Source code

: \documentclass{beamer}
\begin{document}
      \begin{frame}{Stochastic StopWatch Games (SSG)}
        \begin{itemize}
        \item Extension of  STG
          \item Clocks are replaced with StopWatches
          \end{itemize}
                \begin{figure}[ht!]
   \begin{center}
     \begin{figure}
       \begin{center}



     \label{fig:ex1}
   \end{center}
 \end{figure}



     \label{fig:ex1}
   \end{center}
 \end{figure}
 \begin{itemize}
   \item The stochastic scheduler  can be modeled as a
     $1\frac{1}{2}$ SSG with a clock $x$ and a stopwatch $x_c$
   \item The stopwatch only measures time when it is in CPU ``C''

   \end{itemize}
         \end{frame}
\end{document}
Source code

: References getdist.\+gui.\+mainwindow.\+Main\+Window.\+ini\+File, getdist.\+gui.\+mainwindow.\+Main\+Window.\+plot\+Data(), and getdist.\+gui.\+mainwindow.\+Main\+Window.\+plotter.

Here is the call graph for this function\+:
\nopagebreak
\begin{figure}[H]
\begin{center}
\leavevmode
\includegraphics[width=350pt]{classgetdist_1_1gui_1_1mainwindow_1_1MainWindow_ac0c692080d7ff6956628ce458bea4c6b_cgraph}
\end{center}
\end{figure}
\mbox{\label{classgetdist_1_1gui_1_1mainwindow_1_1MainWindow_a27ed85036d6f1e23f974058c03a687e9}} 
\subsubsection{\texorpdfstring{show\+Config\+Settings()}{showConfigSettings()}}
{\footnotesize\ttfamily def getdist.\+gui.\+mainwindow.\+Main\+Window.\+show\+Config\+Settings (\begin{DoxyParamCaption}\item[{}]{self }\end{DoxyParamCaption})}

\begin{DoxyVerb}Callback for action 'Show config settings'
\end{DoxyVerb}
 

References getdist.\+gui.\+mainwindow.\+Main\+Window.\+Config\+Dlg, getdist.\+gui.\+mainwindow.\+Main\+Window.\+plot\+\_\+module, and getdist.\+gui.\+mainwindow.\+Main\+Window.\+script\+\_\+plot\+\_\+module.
:::
• **EXERCISE DIRECTIONS**:
Report each line above containing the string "begin".

• **ANSWER SPACE**:
\begin{document}
      \begin{frame}{Stochastic StopWatch Games (SSG)}
        \begin{itemize}
                \begin{figure}[ht!]
   \begin{center}
     \begin{figure}
       \begin{center}
 \begin{itemize}
\begin{figure}[H]
\begin{center}
{\footnotesize\ttfamily def getdist.\+gui.\+mainwindow.\+Main\+Window.\+show\+Config\+Settings (\begin{DoxyParamCaption}\item[{}]{self }\end{DoxyParamCaption})}
\begin{DoxyVerb}Callback for action 'Show config settings'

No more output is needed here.